* **Task to complete**
The lines to output run from the first line of the entries below through the line containing "### Method **getCurrenntAPYByTokenId**"; copy them exactly and leave out pictures.

* **Data records**
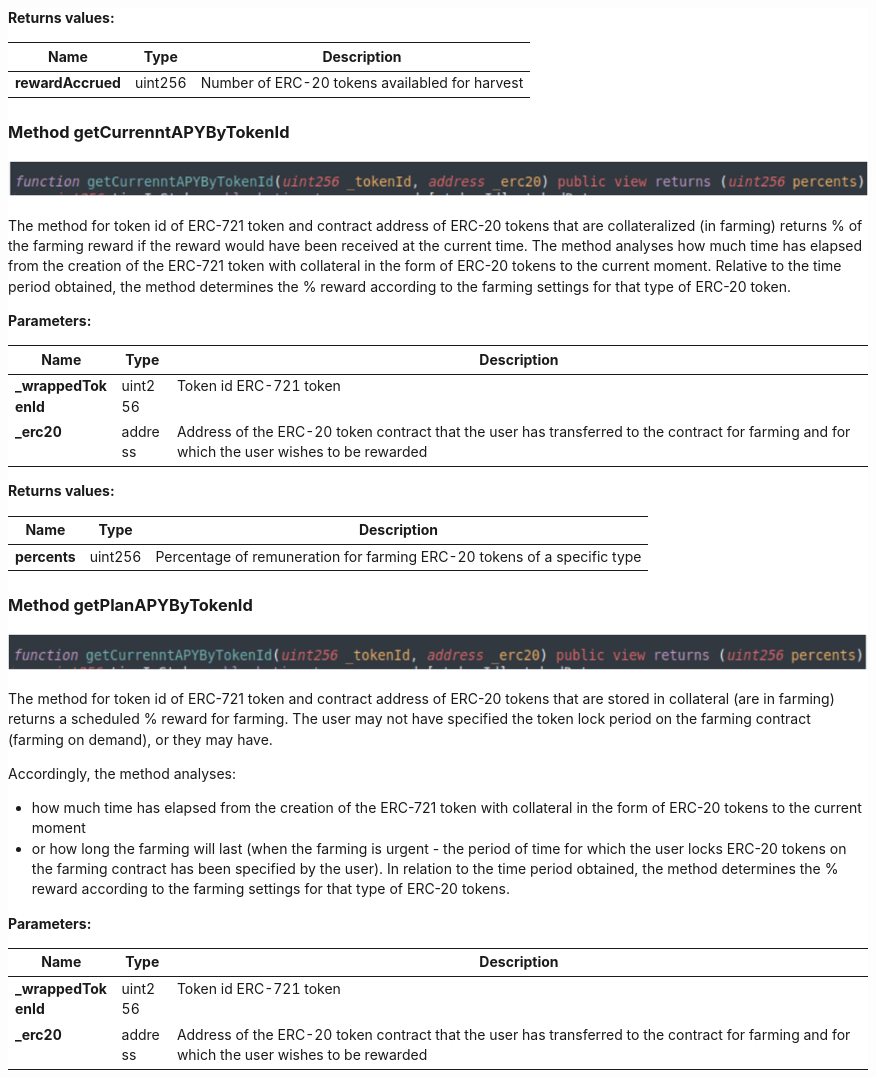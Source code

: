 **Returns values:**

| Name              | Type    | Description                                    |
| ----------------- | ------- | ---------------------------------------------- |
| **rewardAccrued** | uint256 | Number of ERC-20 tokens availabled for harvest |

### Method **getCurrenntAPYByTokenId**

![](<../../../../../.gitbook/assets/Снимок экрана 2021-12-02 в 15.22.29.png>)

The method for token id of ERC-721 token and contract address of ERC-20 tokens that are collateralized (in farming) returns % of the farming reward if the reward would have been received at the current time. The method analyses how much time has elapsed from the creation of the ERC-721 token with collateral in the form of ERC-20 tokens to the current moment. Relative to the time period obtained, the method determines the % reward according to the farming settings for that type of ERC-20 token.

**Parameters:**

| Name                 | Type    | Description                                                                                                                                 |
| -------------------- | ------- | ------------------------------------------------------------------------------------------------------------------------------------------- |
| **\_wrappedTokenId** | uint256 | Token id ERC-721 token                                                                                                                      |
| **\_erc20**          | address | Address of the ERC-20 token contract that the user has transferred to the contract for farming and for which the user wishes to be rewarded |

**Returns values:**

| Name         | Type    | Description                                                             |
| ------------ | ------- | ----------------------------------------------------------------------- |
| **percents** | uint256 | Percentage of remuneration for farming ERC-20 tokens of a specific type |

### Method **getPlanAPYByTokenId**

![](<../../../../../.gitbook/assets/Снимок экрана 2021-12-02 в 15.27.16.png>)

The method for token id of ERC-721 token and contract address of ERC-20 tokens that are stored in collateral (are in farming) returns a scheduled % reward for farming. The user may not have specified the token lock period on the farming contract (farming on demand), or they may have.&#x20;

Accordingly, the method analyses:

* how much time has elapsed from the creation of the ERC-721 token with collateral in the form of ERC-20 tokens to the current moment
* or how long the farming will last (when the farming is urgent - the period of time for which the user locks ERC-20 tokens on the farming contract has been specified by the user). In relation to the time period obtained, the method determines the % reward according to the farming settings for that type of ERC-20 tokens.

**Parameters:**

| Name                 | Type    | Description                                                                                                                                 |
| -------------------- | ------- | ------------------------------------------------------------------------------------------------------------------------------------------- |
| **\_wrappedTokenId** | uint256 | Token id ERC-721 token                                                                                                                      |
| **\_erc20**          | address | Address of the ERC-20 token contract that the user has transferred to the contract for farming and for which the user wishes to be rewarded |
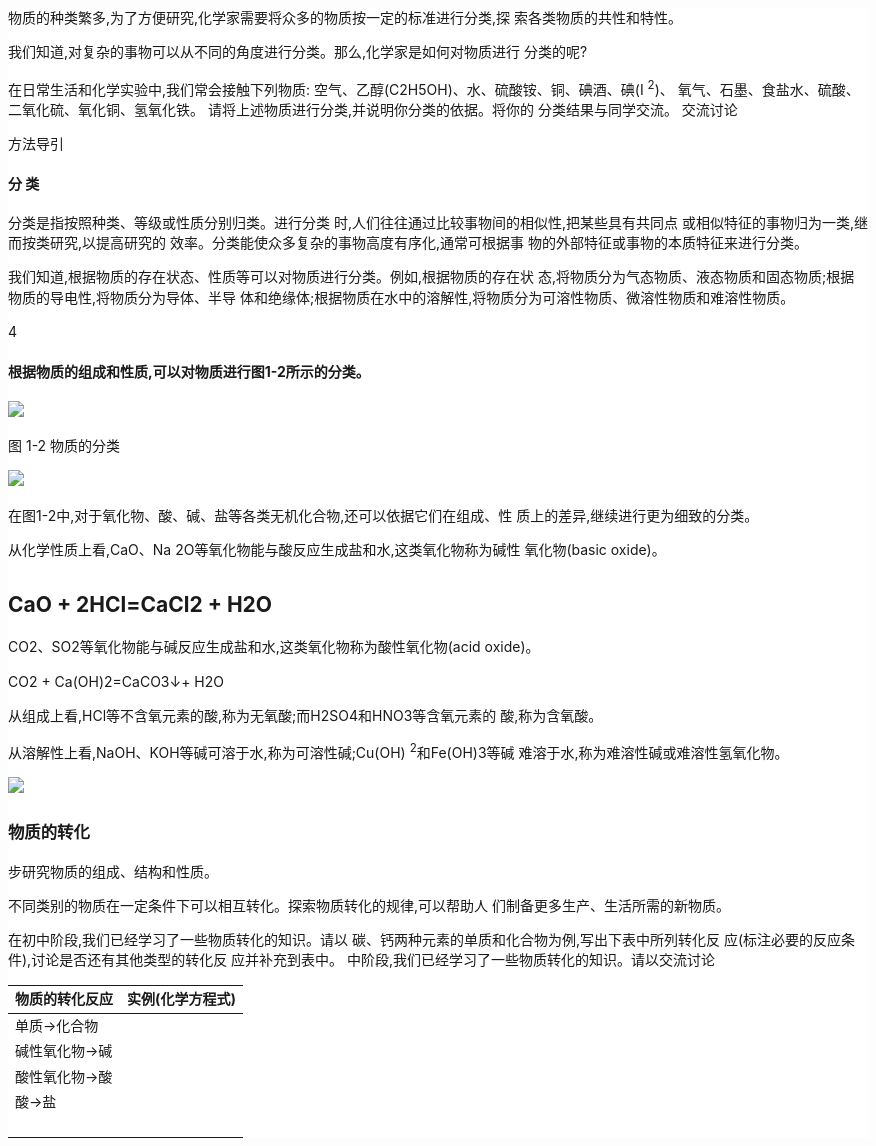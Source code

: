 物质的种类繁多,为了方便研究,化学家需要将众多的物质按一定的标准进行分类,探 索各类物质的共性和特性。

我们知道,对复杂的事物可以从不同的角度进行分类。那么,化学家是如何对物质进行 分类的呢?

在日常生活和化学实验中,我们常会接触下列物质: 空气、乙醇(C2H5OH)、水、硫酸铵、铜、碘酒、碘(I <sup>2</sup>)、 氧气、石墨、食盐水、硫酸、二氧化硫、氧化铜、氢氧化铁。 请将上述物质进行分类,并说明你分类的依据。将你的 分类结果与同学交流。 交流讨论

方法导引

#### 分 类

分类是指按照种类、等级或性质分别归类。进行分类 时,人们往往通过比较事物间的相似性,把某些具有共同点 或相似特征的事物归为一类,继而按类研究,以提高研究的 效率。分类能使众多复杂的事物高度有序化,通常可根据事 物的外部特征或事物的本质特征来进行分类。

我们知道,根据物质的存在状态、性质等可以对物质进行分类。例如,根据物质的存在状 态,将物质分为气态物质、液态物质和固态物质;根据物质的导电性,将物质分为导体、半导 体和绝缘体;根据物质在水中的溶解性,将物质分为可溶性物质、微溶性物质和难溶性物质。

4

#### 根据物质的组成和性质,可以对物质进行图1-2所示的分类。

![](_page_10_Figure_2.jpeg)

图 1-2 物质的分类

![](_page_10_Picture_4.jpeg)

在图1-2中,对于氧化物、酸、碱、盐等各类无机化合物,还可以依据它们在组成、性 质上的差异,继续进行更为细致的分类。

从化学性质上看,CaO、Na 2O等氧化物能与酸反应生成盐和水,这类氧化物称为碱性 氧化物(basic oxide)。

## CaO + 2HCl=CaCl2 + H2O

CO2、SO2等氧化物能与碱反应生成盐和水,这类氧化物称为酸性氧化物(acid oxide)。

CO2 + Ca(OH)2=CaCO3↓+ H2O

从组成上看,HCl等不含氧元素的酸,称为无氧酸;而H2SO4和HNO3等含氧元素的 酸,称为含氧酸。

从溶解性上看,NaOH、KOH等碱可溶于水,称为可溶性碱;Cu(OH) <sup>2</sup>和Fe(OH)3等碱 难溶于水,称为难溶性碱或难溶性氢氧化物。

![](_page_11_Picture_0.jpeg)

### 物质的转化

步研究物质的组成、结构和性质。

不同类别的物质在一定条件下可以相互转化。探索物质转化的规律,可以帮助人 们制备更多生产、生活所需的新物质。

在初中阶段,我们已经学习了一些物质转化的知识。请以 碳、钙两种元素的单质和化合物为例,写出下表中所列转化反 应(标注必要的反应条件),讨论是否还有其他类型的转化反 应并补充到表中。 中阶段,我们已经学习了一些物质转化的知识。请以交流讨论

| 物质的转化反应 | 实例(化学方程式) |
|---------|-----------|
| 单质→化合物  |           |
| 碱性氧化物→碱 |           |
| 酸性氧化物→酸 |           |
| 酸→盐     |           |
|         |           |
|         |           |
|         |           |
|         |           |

* **Output for this exercise**
Source code

: **Returns values:**

| Name              | Type    | Description                                    |
| ----------------- | ------- | ---------------------------------------------- |
| **rewardAccrued** | uint256 | Number of ERC-20 tokens availabled for harvest |

### Method **getCurrenntAPYByTokenId**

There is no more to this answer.